Tuesday 26 September, 2006

Digital Cinema - still needs film

Yes Digital Cinema, DCinema, still needs film to get going.

I'm just wrapping up the DI (digital intermediate) for a major Hindi feature film. And they will release that film worldwide with about 800 film prints. Besides, one DCinema company will release the film digitally at hundreds of theatres all over India.

There's still a month for release, so I got into some testing with the Digital Cinema release company. It turns out they work like this...

1. Producer hands over a final negative. And Dolby sound tracks (on Hi-8 or some other medium)
2. They telecine the negative to D-5. Meaning 1:7 compression depending on how they do it.
3. Format is 1080p25. So film is run at 24+1 in telecine. Motion artifacts? Need to see this.
4. They capture this D-5 into their system. Its a PC so maybe they use something like Premiere.
5. Marry the Picture and sound and compress/encrypt.
6. Final MPEG-4 is distributed over satellite or removable hard disks.

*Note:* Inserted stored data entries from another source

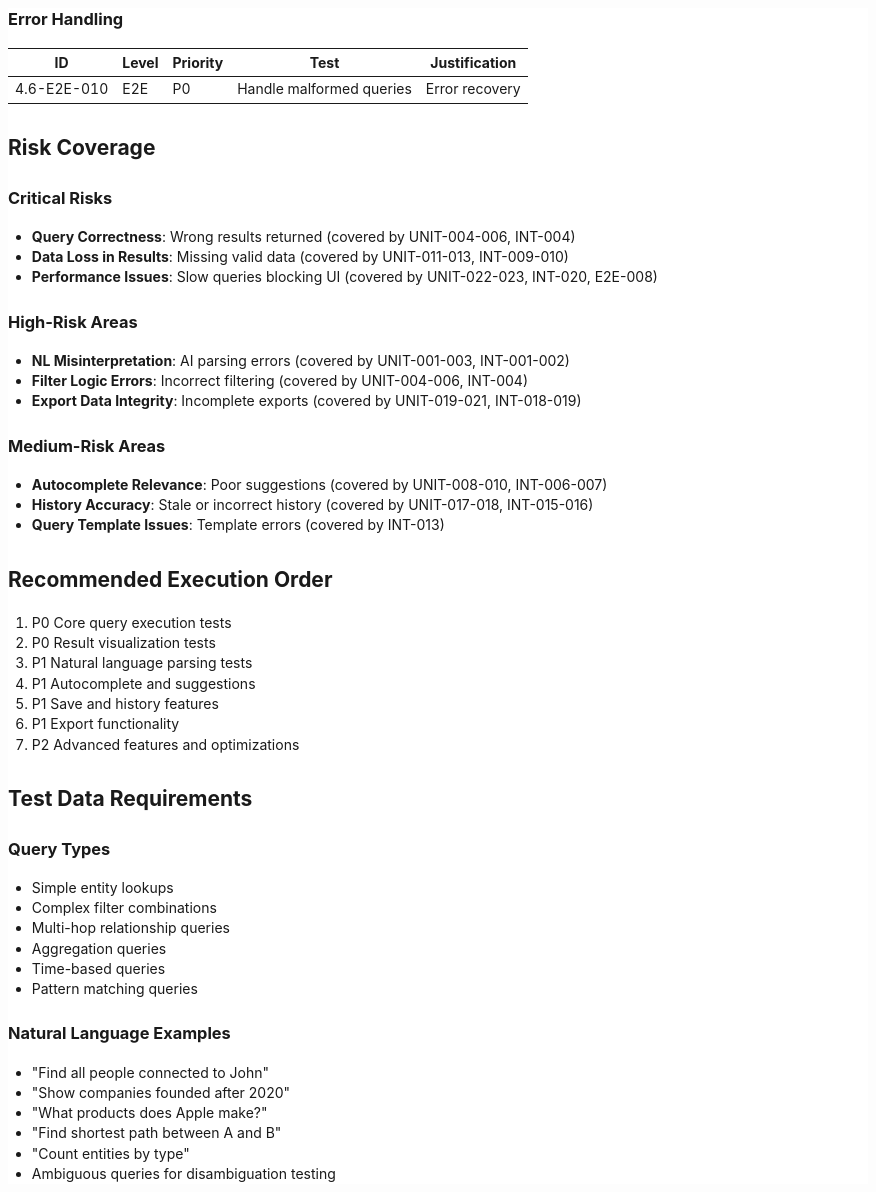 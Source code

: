 ### Error Handling

| ID           | Level       | Priority | Test                                     | Justification                              |
| ------------ | ----------- | -------- | ---------------------------------------- | ------------------------------------------ |
| 4.6-E2E-010  | E2E         | P0       | Handle malformed queries                | Error recovery                             |

## Risk Coverage

### Critical Risks
- **Query Correctness**: Wrong results returned (covered by UNIT-004-006, INT-004)
- **Data Loss in Results**: Missing valid data (covered by UNIT-011-013, INT-009-010)
- **Performance Issues**: Slow queries blocking UI (covered by UNIT-022-023, INT-020, E2E-008)

### High-Risk Areas
- **NL Misinterpretation**: AI parsing errors (covered by UNIT-001-003, INT-001-002)
- **Filter Logic Errors**: Incorrect filtering (covered by UNIT-004-006, INT-004)
- **Export Data Integrity**: Incomplete exports (covered by UNIT-019-021, INT-018-019)

### Medium-Risk Areas
- **Autocomplete Relevance**: Poor suggestions (covered by UNIT-008-010, INT-006-007)
- **History Accuracy**: Stale or incorrect history (covered by UNIT-017-018, INT-015-016)
- **Query Template Issues**: Template errors (covered by INT-013)

## Recommended Execution Order

1. P0 Core query execution tests
2. P0 Result visualization tests
3. P1 Natural language parsing tests
4. P1 Autocomplete and suggestions
5. P1 Save and history features
6. P1 Export functionality
7. P2 Advanced features and optimizations

## Test Data Requirements

### Query Types
- Simple entity lookups
- Complex filter combinations
- Multi-hop relationship queries
- Aggregation queries
- Time-based queries
- Pattern matching queries

### Natural Language Examples
- "Find all people connected to John"
- "Show companies founded after 2020"
- "What products does Apple make?"
- "Find shortest path between A and B"
- "Count entities by type"
- Ambiguous queries for disambiguation testing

The producer gets to pay a fixed sum for the telecine. So maybe they've got a good deal with someone with an old CRT telecine somewhere.

I got into this and offered to give them the movie digitally since we're grading on Lustre. And I have the means (and a good reason) to convert these through our look-up tables into a format of their choice. They chose QuickTime Uncompressed. I made a small 2 min sample (really huge and great looking file).

First we went into a back and forth because their cheap USB drives simply couldn't transfer this without errors. I offered Firewire hard disks at my expense.

After about 10 days they came back and said their method (neg to D-5 to compressed) produced identical results to my digital to digital suggestion.

Look at the chain in the method they follow...

1. Film originally shot on 35 mm film.
2. 35 mm film scanned to hard disk.
3. Graded on Lustre. Digital processing. Mostly lossless.
4. Digital files output to film. Some loss here from the original.
5. Processed film telecine'd. Colour correction and some motion artifacts.
6. Compression on tape. D-5, 4:1 or 7:1
7. Tape captured to disk. Decompression from tape for HD-SDI and further compression in capture hardware.
8. Compression to MPEG4 for transmission. More compression.

Sure they say this looks good. And sure hundreds of theatres have shown this to thousands of people. And sure most people won't tell the difference anyway. But hey, why don't we shoot VHS and distribute VCD? Most people can't tell between that and Betacam anyway right?

I'm running out of patience. So the end result is that this film will be released digitally but with the help of film.